◆ Information supplied:
○ ○ ○ ○ ○ ○ ○

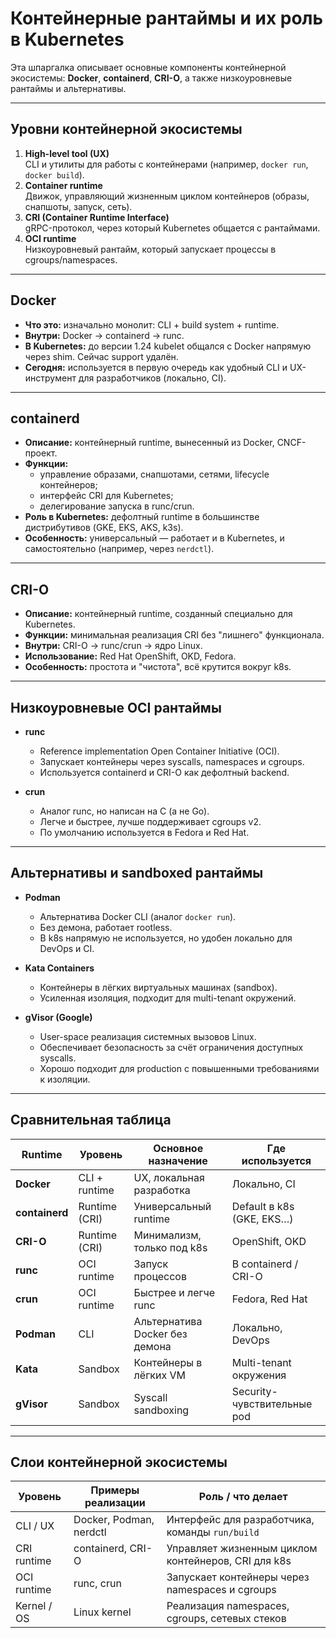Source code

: # Контейнерные рантаймы и их роль в Kubernetes

Эта шпаргалка описывает основные компоненты контейнерной экосистемы: **Docker**, **containerd**, **CRI-O**, а также
низкоуровневые рантаймы и альтернативы.

---

## Уровни контейнерной экосистемы

1. **High-level tool (UX)**  
   CLI и утилиты для работы с контейнерами (например, `docker run`, `docker build`).
2. **Container runtime**  
   Движок, управляющий жизненным циклом контейнеров (образы, снапшоты, запуск, сеть).
3. **CRI (Container Runtime Interface)**  
   gRPC-протокол, через который Kubernetes общается с рантаймами.
4. **OCI runtime**  
   Низкоуровневый рантайм, который запускает процессы в cgroups/namespaces.

---

## Docker

- **Что это:** изначально монолит: CLI + build system + runtime.
- **Внутри:** Docker → containerd → runc.
- **В Kubernetes:** до версии 1.24 kubelet общался с Docker напрямую через shim. Сейчас support удалён.
- **Сегодня:** используется в первую очередь как удобный CLI и UX-инструмент для разработчиков (локально, CI).

---

## containerd

- **Описание:** контейнерный runtime, вынесенный из Docker, CNCF-проект.
- **Функции:**
    - управление образами, снапшотами, сетями, lifecycle контейнеров;
    - интерфейс CRI для Kubernetes;
    - делегирование запуска в runc/crun.
- **Роль в Kubernetes:** дефолтный runtime в большинстве дистрибутивов (GKE, EKS, AKS, k3s).
- **Особенность:** универсальный — работает и в Kubernetes, и самостоятельно (например, через `nerdctl`).

---

## CRI-O

- **Описание:** контейнерный runtime, созданный специально для Kubernetes.
- **Функции:** минимальная реализация CRI без "лишнего" функционала.
- **Внутри:** CRI-O → runc/crun → ядро Linux.
- **Использование:** Red Hat OpenShift, OKD, Fedora.
- **Особенность:** простота и "чистота", всё крутится вокруг k8s.

---

## Низкоуровневые OCI рантаймы

- **runc**
    - Reference implementation Open Container Initiative (OCI).
    - Запускает контейнеры через syscalls, namespaces и cgroups.
    - Используется containerd и CRI-O как дефолтный backend.

- **crun**
    - Аналог runc, но написан на C (а не Go).
    - Легче и быстрее, лучше поддерживает cgroups v2.
    - По умолчанию используется в Fedora и Red Hat.

---

## Альтернативы и sandboxed рантаймы

- **Podman**
    - Альтернатива Docker CLI (аналог `docker run`).
    - Без демона, работает rootless.
    - В k8s напрямую не используется, но удобен локально для DevOps и CI.

- **Kata Containers**
    - Контейнеры в лёгких виртуальных машинах (sandbox).
    - Усиленная изоляция, подходит для multi-tenant окружений.

- **gVisor (Google)**
    - User-space реализация системных вызовов Linux.
    - Обеспечивает безопасность за счёт ограничения доступных syscalls.
    - Хорошо подходит для production с повышенными требованиями к изоляции.

---

## Сравнительная таблица

| Runtime        | Уровень       | Основное назначение            | Где используется            |
|----------------|---------------|--------------------------------|-----------------------------|
| **Docker**     | CLI + runtime | UX, локальная разработка       | Локально, CI                |
| **containerd** | Runtime (CRI) | Универсальный runtime          | Default в k8s (GKE, EKS…)   |
| **CRI-O**      | Runtime (CRI) | Минимализм, только под k8s     | OpenShift, OKD              |
| **runc**       | OCI runtime   | Запуск процессов               | В containerd / CRI-O        |
| **crun**       | OCI runtime   | Быстрее и легче runc           | Fedora, Red Hat             |
| **Podman**     | CLI           | Альтернатива Docker без демона | Локально, DevOps            |
| **Kata**       | Sandbox       | Контейнеры в лёгких VM         | Multi-tenant окружения      |
| **gVisor**     | Sandbox       | Syscall sandboxing             | Security-чувствительные pod |

---

## Слои контейнерной экосистемы

| Уровень     | Примеры реализации      | Роль / что делает                                   |
|-------------|-------------------------|-----------------------------------------------------|
| CLI / UX    | Docker, Podman, nerdctl | Интерфейс для разработчика, команды `run/build`     |
| CRI runtime | containerd, CRI-O       | Управляет жизненным циклом контейнеров, CRI для k8s |
| OCI runtime | runc, crun              | Запускает контейнеры через namespaces и cgroups     |
| Kernel / OS | Linux kernel            | Реализация namespaces, cgroups, сетевых стеков      |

○ ○ ○ ○ ○ ○ ○

◆ What is being asked:
Print the entries above exactly, taking out only the pictures.

◆ Worked solution:
Source code

: # Контейнерные рантаймы и их роль в Kubernetes

Эта шпаргалка описывает основные компоненты контейнерной экосистемы: **Docker**, **containerd**, **CRI-O**, а также
низкоуровневые рантаймы и альтернативы.

---

## Уровни контейнерной экосистемы

1. **High-level tool (UX)**  
   CLI и утилиты для работы с контейнерами (например, `docker run`, `docker build`).
2. **Container runtime**  
   Движок, управляющий жизненным циклом контейнеров (образы, снапшоты, запуск, сеть).
3. **CRI (Container Runtime Interface)**  
   gRPC-протокол, через который Kubernetes общается с рантаймами.
4. **OCI runtime**  
   Низкоуровневый рантайм, который запускает процессы в cgroups/namespaces.

---

## Docker

- **Что это:** изначально монолит: CLI + build system + runtime.
- **Внутри:** Docker → containerd → runc.
- **В Kubernetes:** до версии 1.24 kubelet общался с Docker напрямую через shim. Сейчас support удалён.
- **Сегодня:** используется в первую очередь как удобный CLI и UX-инструмент для разработчиков (локально, CI).

---

## containerd

- **Описание:** контейнерный runtime, вынесенный из Docker, CNCF-проект.
- **Функции:**
    - управление образами, снапшотами, сетями, lifecycle контейнеров;
    - интерфейс CRI для Kubernetes;
    - делегирование запуска в runc/crun.
- **Роль в Kubernetes:** дефолтный runtime в большинстве дистрибутивов (GKE, EKS, AKS, k3s).
- **Особенность:** универсальный — работает и в Kubernetes, и самостоятельно (например, через `nerdctl`).

---

## CRI-O

- **Описание:** контейнерный runtime, созданный специально для Kubernetes.
- **Функции:** минимальная реализация CRI без "лишнего" функционала.
- **Внутри:** CRI-O → runc/crun → ядро Linux.
- **Использование:** Red Hat OpenShift, OKD, Fedora.
- **Особенность:** простота и "чистота", всё крутится вокруг k8s.

---

## Низкоуровневые OCI рантаймы

- **runc**
    - Reference implementation Open Container Initiative (OCI).
    - Запускает контейнеры через syscalls, namespaces и cgroups.
    - Используется containerd и CRI-O как дефолтный backend.

- **crun**
    - Аналог runc, но написан на C (а не Go).
    - Легче и быстрее, лучше поддерживает cgroups v2.
    - По умолчанию используется в Fedora и Red Hat.

---

## Альтернативы и sandboxed рантаймы

- **Podman**
    - Альтернатива Docker CLI (аналог `docker run`).
    - Без демона, работает rootless.
    - В k8s напрямую не используется, но удобен локально для DevOps и CI.

- **Kata Containers**
    - Контейнеры в лёгких виртуальных машинах (sandbox).
    - Усиленная изоляция, подходит для multi-tenant окружений.

- **gVisor (Google)**
    - User-space реализация системных вызовов Linux.
    - Обеспечивает безопасность за счёт ограничения доступных syscalls.
    - Хорошо подходит для production с повышенными требованиями к изоляции.

---

## Сравнительная таблица

| Runtime        | Уровень       | Основное назначение            | Где используется            |
|----------------|---------------|--------------------------------|-----------------------------|
| **Docker**     | CLI + runtime | UX, локальная разработка       | Локально, CI                |
| **containerd** | Runtime (CRI) | Универсальный runtime          | Default в k8s (GKE, EKS…)   |
| **CRI-O**      | Runtime (CRI) | Минимализм, только под k8s     | OpenShift, OKD              |
| **runc**       | OCI runtime   | Запуск процессов               | В containerd / CRI-O        |
| **crun**       | OCI runtime   | Быстрее и легче runc           | Fedora, Red Hat             |
| **Podman**     | CLI           | Альтернатива Docker без демона | Локально, DevOps            |
| **Kata**       | Sandbox       | Контейнеры в лёгких VM         | Multi-tenant окружения      |
| **gVisor**     | Sandbox       | Syscall sandboxing             | Security-чувствительные pod |

---

## Слои контейнерной экосистемы

| Уровень     | Примеры реализации      | Роль / что делает                                   |
|-------------|-------------------------|-----------------------------------------------------|
| CLI / UX    | Docker, Podman, nerdctl | Интерфейс для разработчика, команды `run/build`     |
| CRI runtime | containerd, CRI-O       | Управляет жизненным циклом контейнеров, CRI для k8s |
| OCI runtime | runc, crun              | Запускает контейнеры через namespaces и cgroups     |
| Kernel / OS | Linux kernel            | Реализация namespaces, cgroups, сетевых стеков      |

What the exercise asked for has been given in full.